TASK BRIEF -
Could you print every line from the first one of the records below through the line containing "core committee |", with both included and nothing else?
** Opening TASK MATERIAL block **
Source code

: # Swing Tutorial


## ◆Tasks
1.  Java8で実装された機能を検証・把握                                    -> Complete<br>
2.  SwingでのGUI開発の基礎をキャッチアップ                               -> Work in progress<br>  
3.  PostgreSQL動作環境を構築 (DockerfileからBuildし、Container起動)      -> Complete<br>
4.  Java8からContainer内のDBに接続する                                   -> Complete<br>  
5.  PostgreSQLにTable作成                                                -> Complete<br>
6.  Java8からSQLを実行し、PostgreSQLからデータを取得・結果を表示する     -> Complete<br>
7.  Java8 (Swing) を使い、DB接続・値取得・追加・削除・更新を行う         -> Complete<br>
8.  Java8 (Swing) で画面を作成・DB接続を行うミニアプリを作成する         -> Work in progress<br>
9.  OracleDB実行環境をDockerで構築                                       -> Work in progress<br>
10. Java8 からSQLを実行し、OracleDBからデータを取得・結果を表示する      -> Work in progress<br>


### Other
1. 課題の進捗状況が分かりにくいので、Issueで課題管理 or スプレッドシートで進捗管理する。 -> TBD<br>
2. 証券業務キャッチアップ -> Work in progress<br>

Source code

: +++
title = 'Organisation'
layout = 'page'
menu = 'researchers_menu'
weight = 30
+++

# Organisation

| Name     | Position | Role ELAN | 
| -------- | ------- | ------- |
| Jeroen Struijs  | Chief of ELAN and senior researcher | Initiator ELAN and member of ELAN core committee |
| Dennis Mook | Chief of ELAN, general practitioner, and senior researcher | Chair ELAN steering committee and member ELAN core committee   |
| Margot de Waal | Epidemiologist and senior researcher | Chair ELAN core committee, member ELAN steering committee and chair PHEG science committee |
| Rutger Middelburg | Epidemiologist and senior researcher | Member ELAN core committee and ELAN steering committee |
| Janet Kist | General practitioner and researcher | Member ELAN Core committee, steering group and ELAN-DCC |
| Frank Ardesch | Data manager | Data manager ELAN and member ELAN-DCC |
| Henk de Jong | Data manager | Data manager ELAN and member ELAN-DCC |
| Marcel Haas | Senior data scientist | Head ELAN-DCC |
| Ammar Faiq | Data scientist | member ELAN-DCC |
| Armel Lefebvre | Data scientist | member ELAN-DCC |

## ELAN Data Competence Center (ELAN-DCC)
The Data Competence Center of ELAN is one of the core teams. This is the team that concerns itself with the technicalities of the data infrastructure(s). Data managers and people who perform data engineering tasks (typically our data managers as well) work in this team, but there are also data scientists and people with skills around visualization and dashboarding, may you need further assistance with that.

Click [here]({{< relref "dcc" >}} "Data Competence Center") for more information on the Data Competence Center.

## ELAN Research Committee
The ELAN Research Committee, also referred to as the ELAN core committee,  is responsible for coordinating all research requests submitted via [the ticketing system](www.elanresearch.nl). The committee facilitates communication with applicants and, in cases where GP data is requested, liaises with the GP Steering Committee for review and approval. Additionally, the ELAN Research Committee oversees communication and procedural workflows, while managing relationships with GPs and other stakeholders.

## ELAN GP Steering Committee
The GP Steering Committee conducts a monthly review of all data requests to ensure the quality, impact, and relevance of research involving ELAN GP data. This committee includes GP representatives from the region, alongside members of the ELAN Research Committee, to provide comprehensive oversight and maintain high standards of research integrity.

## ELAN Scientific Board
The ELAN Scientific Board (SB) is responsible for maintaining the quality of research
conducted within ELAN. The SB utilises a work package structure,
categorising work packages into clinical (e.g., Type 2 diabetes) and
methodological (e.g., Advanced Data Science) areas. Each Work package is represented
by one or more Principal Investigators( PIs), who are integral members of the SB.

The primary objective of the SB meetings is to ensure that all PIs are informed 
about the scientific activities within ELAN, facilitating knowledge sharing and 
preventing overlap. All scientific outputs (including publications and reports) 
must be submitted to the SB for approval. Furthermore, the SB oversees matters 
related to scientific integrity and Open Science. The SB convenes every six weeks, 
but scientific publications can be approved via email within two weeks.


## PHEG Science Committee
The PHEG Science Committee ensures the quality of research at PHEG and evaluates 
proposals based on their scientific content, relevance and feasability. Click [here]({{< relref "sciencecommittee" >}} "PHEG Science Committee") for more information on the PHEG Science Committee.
** Closing TASK MATERIAL block **
EXPECTED OUTPUT -
Source code

: # Swing Tutorial


## ◆Tasks
1.  Java8で実装された機能を検証・把握                                    -> Complete<br>
2.  SwingでのGUI開発の基礎をキャッチアップ                               -> Work in progress<br>  
3.  PostgreSQL動作環境を構築 (DockerfileからBuildし、Container起動)      -> Complete<br>
4.  Java8からContainer内のDBに接続する                                   -> Complete<br>  
5.  PostgreSQLにTable作成                                                -> Complete<br>
6.  Java8からSQLを実行し、PostgreSQLからデータを取得・結果を表示する     -> Complete<br>
7.  Java8 (Swing) を使い、DB接続・値取得・追加・削除・更新を行う         -> Complete<br>
8.  Java8 (Swing) で画面を作成・DB接続を行うミニアプリを作成する         -> Work in progress<br>
9.  OracleDB実行環境をDockerで構築                                       -> Work in progress<br>
10. Java8 からSQLを実行し、OracleDBからデータを取得・結果を表示する      -> Work in progress<br>


### Other
1. 課題の進捗状況が分かりにくいので、Issueで課題管理 or スプレッドシートで進捗管理する。 -> TBD<br>
2. 証券業務キャッチアップ -> Work in progress<br>

Source code

: +++
title = 'Organisation'
layout = 'page'
menu = 'researchers_menu'
weight = 30
+++

# Organisation

| Name     | Position | Role ELAN | 
| -------- | ------- | ------- |
| Jeroen Struijs  | Chief of ELAN and senior researcher | Initiator ELAN and member of ELAN core committee |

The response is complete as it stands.